Records contained in a dataset
/---

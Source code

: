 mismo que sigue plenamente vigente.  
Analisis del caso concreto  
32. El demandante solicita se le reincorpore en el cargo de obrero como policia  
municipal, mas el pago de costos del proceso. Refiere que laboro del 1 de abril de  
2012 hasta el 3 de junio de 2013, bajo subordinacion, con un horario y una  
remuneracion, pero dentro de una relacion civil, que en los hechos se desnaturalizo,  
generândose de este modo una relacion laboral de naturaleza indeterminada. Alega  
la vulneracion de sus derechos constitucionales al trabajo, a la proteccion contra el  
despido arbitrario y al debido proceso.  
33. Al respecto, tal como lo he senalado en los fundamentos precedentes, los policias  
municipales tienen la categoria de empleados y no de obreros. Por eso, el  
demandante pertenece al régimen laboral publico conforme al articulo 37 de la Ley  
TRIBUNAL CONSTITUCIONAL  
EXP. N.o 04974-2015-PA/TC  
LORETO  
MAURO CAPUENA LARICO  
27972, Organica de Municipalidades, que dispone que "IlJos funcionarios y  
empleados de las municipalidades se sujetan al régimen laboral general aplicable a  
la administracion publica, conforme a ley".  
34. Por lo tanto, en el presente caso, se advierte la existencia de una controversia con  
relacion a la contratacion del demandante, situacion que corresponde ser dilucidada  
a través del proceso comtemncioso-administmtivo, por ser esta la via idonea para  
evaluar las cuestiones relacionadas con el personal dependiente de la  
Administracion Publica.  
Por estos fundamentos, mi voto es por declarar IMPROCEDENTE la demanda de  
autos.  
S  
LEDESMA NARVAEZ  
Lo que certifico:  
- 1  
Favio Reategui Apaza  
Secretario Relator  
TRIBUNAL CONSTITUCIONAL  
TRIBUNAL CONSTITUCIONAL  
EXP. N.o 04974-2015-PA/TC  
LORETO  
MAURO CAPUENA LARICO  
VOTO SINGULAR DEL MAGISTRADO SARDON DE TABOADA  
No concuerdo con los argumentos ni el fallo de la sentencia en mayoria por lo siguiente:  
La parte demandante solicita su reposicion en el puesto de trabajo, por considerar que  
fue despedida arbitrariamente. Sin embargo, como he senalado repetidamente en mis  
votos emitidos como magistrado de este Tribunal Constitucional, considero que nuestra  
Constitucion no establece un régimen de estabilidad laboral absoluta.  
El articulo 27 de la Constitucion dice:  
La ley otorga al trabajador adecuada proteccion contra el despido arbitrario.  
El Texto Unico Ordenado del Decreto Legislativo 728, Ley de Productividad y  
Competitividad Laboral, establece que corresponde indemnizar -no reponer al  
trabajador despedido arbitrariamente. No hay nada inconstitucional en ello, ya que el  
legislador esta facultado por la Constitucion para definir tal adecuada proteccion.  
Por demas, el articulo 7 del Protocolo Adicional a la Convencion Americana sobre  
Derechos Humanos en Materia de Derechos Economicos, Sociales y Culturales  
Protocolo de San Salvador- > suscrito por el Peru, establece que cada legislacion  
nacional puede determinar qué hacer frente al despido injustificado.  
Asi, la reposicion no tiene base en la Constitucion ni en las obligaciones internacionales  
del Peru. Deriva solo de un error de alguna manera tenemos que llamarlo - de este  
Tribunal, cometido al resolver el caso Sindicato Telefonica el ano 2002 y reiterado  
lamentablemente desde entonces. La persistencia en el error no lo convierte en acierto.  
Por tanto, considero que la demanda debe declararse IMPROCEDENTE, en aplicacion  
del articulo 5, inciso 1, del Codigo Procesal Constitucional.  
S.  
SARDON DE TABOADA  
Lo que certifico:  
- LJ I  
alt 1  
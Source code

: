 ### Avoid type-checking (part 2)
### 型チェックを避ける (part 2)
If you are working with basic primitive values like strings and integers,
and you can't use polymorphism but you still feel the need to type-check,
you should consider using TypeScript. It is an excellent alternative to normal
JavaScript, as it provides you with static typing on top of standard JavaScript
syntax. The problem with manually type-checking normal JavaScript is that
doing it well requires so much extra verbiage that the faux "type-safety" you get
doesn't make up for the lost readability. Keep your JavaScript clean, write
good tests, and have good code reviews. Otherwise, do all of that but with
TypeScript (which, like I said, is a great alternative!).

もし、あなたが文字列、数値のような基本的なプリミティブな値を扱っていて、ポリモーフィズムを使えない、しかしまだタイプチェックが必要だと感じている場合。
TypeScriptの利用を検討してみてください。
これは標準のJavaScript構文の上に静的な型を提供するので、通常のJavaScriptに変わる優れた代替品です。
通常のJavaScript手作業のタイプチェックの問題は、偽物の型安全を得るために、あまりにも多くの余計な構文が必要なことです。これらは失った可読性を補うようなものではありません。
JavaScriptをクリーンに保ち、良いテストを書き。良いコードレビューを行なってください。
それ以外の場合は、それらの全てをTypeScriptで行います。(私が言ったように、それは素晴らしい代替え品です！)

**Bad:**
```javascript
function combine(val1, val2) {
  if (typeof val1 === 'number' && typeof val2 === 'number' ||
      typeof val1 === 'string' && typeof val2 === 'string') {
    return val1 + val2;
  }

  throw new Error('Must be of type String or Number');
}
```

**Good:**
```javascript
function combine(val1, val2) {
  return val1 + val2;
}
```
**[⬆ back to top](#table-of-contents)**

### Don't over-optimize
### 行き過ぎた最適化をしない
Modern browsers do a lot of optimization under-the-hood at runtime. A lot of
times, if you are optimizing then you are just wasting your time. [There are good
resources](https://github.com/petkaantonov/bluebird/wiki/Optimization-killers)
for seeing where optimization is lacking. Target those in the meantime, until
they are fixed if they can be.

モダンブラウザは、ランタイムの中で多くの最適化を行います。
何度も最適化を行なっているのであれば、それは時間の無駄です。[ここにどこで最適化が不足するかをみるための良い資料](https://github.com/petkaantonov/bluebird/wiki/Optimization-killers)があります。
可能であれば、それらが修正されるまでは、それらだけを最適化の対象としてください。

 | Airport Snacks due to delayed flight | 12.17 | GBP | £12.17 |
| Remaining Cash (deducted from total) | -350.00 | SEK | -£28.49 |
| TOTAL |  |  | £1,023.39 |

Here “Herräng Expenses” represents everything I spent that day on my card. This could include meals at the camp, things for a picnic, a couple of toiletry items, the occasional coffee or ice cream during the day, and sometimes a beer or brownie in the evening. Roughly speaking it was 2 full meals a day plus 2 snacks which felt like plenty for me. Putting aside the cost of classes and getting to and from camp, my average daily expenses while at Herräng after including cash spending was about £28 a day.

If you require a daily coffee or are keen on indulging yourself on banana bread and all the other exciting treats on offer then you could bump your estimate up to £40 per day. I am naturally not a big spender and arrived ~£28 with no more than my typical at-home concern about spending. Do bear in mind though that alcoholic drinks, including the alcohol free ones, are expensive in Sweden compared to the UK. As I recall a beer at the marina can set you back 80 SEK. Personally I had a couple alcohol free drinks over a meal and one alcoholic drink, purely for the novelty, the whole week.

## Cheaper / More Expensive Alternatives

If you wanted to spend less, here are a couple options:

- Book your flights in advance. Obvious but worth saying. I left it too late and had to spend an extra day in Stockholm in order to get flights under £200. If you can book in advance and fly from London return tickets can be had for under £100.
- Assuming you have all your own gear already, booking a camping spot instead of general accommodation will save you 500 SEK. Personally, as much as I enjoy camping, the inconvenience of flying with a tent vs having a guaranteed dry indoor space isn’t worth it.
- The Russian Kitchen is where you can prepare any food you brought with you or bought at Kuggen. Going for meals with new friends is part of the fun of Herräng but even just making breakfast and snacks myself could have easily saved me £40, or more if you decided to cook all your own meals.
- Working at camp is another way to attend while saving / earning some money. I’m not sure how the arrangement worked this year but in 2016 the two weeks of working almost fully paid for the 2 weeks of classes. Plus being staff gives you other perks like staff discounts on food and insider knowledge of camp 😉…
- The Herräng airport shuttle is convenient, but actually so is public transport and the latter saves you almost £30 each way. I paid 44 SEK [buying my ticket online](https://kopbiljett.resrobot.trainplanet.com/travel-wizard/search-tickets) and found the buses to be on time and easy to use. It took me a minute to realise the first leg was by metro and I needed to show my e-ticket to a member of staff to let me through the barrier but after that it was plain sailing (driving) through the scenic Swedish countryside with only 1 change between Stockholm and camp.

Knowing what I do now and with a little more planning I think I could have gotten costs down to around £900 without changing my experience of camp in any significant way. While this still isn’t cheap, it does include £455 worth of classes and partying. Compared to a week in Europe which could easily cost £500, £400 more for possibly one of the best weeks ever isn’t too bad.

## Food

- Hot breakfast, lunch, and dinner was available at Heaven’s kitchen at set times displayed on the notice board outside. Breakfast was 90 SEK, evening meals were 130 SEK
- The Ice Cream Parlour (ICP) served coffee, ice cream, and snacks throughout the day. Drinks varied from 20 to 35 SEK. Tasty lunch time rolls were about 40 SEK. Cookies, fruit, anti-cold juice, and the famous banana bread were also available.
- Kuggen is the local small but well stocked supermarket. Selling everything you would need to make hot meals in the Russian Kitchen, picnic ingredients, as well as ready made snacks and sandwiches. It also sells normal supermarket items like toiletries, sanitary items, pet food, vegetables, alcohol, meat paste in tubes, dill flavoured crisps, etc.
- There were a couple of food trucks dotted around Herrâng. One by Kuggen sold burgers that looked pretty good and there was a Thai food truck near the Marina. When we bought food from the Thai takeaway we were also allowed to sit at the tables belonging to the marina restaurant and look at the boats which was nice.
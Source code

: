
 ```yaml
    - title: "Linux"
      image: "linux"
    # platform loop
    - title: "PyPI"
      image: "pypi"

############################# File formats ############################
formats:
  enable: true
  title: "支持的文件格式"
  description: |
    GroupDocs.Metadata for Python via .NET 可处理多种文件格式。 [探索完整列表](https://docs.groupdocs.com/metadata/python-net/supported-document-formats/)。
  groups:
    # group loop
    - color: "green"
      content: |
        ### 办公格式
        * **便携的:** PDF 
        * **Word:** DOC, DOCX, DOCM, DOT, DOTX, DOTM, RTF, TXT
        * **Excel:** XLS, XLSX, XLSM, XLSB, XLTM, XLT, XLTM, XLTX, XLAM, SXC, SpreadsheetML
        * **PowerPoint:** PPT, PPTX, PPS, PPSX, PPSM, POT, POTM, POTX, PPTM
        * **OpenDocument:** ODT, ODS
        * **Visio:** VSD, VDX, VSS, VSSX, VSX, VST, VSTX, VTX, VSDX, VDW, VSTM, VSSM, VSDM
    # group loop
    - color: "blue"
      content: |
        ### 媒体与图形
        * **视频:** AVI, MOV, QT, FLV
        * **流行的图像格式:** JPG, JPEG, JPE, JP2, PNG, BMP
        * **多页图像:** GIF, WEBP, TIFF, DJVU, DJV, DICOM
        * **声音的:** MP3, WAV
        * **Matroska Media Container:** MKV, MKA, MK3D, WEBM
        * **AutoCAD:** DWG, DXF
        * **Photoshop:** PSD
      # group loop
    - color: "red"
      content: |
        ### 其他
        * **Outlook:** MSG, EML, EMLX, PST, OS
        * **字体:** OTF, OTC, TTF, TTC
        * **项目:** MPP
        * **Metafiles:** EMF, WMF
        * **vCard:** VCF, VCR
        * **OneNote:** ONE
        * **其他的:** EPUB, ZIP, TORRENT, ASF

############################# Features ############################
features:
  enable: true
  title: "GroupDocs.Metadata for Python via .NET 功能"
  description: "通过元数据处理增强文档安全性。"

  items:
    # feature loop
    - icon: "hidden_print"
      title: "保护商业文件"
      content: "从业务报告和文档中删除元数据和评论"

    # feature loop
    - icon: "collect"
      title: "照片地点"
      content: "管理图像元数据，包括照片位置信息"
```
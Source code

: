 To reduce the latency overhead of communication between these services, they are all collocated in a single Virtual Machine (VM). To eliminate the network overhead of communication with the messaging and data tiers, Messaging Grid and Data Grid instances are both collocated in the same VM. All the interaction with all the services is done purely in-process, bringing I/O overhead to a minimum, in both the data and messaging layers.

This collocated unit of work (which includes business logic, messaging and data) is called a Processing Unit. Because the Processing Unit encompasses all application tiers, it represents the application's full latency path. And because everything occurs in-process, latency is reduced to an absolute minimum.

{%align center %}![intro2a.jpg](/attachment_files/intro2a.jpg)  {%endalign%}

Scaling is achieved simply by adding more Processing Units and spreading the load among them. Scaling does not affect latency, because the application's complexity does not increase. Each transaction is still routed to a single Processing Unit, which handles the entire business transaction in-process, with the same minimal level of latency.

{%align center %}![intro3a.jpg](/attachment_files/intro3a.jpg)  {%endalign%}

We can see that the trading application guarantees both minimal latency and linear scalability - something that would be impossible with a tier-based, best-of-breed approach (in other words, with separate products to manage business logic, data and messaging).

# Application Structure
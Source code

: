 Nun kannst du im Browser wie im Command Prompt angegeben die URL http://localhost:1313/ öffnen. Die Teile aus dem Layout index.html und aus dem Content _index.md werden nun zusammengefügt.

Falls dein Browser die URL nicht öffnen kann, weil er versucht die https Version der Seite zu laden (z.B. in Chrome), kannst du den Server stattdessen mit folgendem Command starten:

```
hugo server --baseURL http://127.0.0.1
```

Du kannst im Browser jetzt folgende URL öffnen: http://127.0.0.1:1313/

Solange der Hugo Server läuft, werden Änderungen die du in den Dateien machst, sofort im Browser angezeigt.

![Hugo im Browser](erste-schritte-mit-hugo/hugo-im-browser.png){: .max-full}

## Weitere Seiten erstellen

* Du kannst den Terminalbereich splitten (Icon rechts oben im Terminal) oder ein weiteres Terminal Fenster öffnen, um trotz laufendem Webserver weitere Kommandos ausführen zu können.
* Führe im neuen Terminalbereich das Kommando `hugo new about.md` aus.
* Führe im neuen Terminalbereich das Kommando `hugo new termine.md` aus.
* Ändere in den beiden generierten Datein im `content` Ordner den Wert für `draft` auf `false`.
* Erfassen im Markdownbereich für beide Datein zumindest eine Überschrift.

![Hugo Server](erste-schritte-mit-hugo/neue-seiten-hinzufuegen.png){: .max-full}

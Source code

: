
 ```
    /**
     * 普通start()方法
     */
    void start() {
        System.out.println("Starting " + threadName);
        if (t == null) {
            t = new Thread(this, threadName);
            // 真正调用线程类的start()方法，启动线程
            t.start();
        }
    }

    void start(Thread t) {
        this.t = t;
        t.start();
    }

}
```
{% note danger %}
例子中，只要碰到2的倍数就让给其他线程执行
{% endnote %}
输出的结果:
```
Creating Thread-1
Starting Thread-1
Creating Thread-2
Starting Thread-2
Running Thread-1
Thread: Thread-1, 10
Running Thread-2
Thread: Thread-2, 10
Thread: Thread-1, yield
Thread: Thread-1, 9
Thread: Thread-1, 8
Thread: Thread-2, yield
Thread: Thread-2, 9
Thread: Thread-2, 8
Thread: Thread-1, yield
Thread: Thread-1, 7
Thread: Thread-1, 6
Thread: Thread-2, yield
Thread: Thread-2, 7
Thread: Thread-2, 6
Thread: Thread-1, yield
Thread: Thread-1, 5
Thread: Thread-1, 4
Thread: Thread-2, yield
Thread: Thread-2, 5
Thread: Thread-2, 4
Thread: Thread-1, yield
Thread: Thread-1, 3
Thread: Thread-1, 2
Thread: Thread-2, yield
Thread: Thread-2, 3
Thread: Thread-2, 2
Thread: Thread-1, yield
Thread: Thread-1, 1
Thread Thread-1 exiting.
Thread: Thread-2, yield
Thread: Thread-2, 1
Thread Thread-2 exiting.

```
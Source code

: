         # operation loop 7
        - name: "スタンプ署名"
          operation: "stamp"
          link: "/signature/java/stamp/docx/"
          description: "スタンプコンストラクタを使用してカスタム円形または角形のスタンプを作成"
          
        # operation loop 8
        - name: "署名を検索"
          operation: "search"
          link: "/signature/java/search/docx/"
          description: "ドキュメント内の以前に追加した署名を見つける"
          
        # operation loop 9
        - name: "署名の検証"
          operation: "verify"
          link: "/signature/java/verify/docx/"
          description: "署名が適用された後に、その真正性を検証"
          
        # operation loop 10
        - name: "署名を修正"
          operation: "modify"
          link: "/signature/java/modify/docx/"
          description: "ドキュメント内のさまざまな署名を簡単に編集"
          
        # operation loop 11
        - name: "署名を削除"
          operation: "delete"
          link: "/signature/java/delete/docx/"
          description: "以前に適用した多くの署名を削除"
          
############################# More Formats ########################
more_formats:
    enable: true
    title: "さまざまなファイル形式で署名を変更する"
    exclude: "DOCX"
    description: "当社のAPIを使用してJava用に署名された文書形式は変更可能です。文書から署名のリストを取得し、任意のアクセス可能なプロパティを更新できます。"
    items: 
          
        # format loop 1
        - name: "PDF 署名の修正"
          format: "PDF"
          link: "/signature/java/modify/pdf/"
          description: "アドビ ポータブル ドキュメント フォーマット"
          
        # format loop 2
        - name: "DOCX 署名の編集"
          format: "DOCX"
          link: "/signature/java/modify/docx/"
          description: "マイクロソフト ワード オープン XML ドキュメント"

\---

Task objective => I'd like an exact copy of the lines above, from the very first one through the line that contains "generândose de este", with nothing else added.

Finished exercise =>
Source code

: mismo que sigue plenamente vigente.  
Analisis del caso concreto  
32. El demandante solicita se le reincorpore en el cargo de obrero como policia  
municipal, mas el pago de costos del proceso. Refiere que laboro del 1 de abril de  
2012 hasta el 3 de junio de 2013, bajo subordinacion, con un horario y una  
remuneracion, pero dentro de una relacion civil, que en los hechos se desnaturalizo,  
generândose de este modo una relacion laboral de naturaleza indeterminada. Alega  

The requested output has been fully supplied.